Segment Start: Provided information

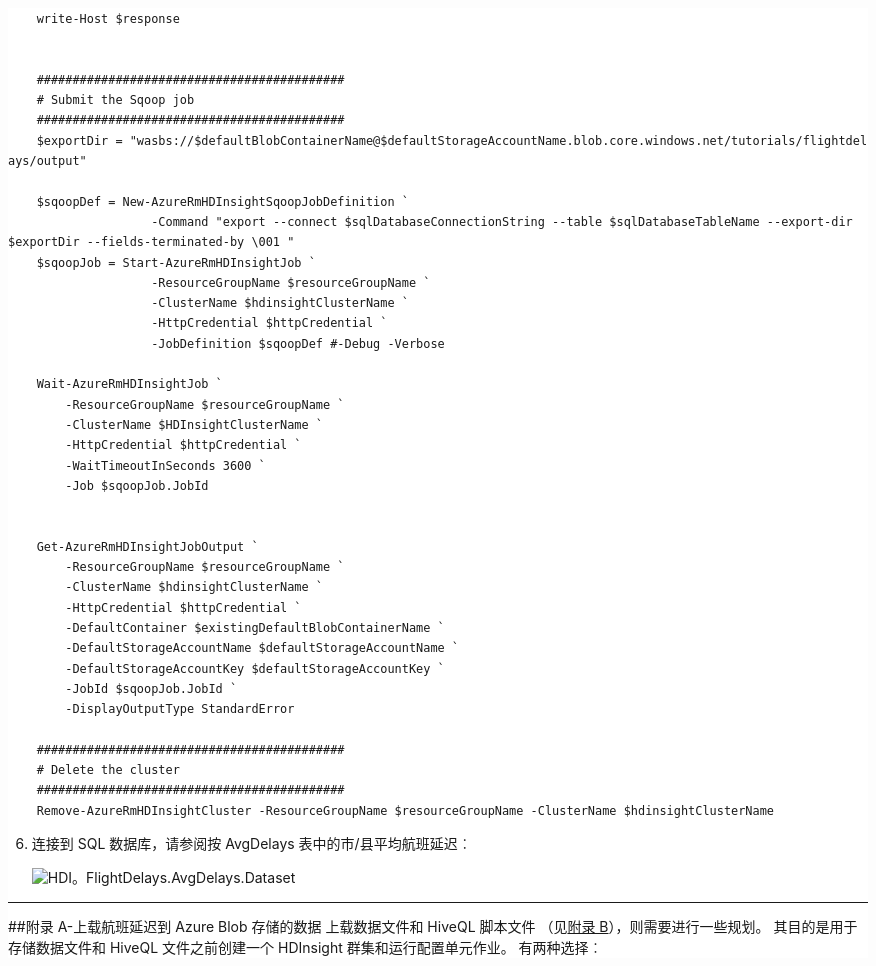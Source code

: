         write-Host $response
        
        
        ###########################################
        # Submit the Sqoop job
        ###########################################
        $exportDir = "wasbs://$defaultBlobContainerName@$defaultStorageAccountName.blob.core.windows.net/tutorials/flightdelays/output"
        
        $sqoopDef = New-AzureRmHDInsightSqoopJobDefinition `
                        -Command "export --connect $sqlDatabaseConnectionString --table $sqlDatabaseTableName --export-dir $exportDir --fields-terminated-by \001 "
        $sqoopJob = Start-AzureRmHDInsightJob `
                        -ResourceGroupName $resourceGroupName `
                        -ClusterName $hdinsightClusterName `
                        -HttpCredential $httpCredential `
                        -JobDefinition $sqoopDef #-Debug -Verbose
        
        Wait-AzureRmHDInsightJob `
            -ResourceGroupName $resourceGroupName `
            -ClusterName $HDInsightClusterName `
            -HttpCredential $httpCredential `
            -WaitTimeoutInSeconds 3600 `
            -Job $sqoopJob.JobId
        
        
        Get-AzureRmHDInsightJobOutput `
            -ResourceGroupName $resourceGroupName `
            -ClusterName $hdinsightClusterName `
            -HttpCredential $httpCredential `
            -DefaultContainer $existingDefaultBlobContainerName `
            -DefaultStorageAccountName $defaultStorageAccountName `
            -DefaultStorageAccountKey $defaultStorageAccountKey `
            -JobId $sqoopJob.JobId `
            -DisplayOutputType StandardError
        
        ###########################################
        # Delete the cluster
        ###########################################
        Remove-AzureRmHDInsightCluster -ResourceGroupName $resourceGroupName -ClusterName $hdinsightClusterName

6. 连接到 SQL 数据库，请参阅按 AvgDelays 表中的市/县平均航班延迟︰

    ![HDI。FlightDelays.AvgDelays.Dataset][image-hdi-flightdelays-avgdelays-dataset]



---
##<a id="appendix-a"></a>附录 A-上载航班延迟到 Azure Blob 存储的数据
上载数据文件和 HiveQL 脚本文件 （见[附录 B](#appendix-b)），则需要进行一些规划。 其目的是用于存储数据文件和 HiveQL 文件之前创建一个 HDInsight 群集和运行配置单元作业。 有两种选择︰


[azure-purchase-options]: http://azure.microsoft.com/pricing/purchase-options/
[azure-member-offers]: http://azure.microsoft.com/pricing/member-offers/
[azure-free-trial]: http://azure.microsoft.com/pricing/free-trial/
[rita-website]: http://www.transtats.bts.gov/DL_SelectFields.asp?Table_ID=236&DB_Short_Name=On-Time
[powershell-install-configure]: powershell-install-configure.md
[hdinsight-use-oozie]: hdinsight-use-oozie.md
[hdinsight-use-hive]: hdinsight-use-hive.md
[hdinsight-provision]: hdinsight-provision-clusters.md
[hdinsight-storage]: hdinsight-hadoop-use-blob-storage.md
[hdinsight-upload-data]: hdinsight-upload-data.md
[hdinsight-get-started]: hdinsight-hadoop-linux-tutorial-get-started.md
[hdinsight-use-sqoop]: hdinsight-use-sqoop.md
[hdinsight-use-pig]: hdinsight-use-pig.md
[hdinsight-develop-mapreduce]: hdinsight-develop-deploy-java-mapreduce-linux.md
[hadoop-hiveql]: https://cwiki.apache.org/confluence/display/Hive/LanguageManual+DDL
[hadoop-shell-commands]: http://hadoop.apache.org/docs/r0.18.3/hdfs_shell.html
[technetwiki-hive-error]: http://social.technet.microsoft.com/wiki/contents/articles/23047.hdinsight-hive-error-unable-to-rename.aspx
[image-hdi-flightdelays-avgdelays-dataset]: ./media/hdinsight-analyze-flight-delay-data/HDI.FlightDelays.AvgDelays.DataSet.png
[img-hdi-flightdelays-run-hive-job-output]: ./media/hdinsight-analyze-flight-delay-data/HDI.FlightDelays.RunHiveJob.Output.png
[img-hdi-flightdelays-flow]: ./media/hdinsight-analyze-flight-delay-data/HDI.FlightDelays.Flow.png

Segment End: Provided information
Segment Start: Provided information

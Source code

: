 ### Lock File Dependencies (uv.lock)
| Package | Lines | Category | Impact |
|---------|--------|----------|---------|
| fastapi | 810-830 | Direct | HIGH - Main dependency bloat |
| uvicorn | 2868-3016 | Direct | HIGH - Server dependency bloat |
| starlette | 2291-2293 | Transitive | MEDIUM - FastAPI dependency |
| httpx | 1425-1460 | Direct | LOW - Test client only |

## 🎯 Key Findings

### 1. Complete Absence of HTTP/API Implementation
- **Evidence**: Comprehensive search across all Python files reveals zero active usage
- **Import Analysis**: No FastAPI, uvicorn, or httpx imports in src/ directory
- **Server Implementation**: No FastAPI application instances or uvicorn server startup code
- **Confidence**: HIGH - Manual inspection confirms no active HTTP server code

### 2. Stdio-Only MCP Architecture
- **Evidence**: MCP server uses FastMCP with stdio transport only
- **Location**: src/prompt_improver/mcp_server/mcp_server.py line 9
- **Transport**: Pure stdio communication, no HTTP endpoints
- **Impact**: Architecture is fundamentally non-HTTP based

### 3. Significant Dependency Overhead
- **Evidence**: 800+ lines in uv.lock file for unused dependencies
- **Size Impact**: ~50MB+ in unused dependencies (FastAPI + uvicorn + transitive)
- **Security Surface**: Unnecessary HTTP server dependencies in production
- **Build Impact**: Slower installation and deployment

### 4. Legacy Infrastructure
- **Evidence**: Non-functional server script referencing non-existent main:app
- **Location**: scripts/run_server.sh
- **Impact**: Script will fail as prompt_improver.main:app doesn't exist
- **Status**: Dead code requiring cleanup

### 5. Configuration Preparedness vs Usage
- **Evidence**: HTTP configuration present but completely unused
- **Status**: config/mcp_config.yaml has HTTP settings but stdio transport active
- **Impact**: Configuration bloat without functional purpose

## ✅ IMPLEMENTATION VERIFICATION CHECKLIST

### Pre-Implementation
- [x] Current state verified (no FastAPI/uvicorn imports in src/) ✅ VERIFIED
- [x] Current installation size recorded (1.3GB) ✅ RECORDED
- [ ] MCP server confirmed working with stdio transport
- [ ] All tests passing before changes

Segment End: Provided information

Task:
Using the records above, gather all lines where the string "ResourceGroupName" is present.

Written reply:
                        -ResourceGroupName $resourceGroupName `
            -ResourceGroupName $resourceGroupName `
            -ResourceGroupName $resourceGroupName `
        Remove-AzureRmHDInsightCluster -ResourceGroupName $resourceGroupName -ClusterName $hdinsightClusterName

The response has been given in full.